**STORED DATA:**
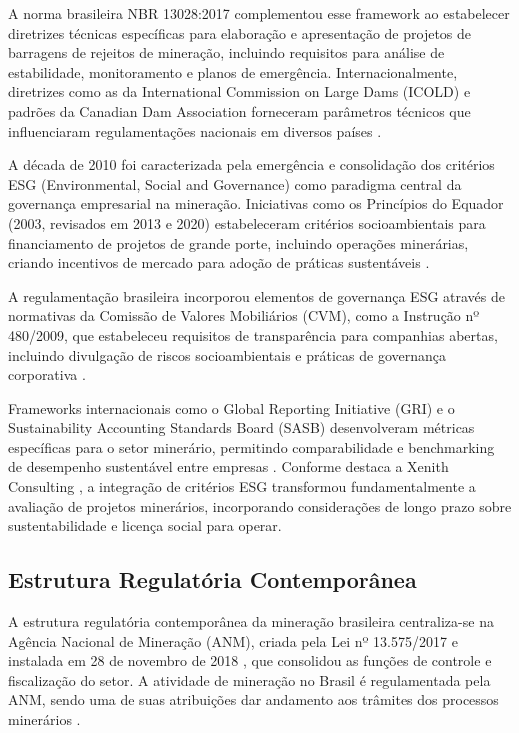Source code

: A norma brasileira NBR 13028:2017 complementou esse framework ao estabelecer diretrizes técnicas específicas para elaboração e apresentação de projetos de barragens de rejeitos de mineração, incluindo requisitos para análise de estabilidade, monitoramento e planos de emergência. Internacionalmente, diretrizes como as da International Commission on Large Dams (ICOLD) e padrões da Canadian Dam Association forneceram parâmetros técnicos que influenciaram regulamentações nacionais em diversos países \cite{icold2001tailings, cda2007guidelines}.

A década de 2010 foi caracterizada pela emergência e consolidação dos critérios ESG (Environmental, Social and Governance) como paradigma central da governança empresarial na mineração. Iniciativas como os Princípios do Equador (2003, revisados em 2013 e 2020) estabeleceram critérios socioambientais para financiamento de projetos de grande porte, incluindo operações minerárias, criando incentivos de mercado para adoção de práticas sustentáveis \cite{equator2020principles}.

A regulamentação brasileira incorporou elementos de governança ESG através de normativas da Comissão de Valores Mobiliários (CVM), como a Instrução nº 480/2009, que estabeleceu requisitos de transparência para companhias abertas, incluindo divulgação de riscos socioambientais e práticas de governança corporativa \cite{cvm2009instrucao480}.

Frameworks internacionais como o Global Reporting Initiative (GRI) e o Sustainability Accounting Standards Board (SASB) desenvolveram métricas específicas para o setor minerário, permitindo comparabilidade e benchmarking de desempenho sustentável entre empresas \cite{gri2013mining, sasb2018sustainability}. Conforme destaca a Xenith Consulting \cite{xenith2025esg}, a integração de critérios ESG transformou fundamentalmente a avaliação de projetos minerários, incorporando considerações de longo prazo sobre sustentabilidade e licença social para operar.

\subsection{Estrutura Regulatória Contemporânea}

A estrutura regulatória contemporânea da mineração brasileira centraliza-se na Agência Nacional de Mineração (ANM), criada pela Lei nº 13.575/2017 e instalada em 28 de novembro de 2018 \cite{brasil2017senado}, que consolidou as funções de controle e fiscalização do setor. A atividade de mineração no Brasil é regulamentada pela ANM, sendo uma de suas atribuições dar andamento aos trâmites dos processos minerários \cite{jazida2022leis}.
---
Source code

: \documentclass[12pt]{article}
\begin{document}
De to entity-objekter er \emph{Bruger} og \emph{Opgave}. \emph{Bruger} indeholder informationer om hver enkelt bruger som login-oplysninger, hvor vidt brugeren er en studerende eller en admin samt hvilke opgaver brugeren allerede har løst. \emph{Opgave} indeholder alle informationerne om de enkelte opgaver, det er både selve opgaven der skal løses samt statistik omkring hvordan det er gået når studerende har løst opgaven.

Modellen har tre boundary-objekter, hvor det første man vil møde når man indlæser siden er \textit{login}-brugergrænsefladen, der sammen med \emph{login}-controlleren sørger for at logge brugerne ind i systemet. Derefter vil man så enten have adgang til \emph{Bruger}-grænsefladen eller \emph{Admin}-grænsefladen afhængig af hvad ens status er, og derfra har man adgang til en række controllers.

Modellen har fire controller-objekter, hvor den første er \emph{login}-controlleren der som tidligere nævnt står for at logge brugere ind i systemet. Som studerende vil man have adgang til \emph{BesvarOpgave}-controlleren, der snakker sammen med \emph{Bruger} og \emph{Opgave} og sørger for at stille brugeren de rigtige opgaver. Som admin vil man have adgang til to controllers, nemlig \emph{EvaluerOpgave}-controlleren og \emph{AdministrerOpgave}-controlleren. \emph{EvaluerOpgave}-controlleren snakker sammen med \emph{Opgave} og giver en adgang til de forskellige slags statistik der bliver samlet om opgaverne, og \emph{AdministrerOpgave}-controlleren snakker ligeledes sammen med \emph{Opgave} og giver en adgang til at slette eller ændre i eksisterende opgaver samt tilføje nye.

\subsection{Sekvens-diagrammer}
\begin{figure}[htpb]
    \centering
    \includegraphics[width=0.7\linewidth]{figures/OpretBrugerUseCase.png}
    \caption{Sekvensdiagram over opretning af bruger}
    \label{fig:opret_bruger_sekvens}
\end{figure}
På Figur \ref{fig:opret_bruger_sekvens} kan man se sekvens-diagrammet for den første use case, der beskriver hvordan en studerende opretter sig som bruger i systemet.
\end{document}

**EXERCISE:** Gather from the entries above all lines that include the string "pela".

**PROBLEM SOLUTION:**
A década de 2010 foi caracterizada pela emergência e consolidação dos critérios ESG (Environmental, Social and Governance) como paradigma central da governança empresarial na mineração. Iniciativas como os Princípios do Equador (2003, revisados em 2013 e 2020) estabeleceram critérios socioambientais para financiamento de projetos de grande porte, incluindo operações minerárias, criando incentivos de mercado para adoção de práticas sustentáveis \cite{equator2020principles}.
A estrutura regulatória contemporânea da mineração brasileira centraliza-se na Agência Nacional de Mineração (ANM), criada pela Lei nº 13.575/2017 e instalada em 28 de novembro de 2018 \cite{brasil2017senado}, que consolidou as funções de controle e fiscalização do setor. A atividade de mineração no Brasil é regulamentada pela ANM, sendo uma de suas atribuições dar andamento aos trâmites dos processos minerários \cite{jazida2022leis}.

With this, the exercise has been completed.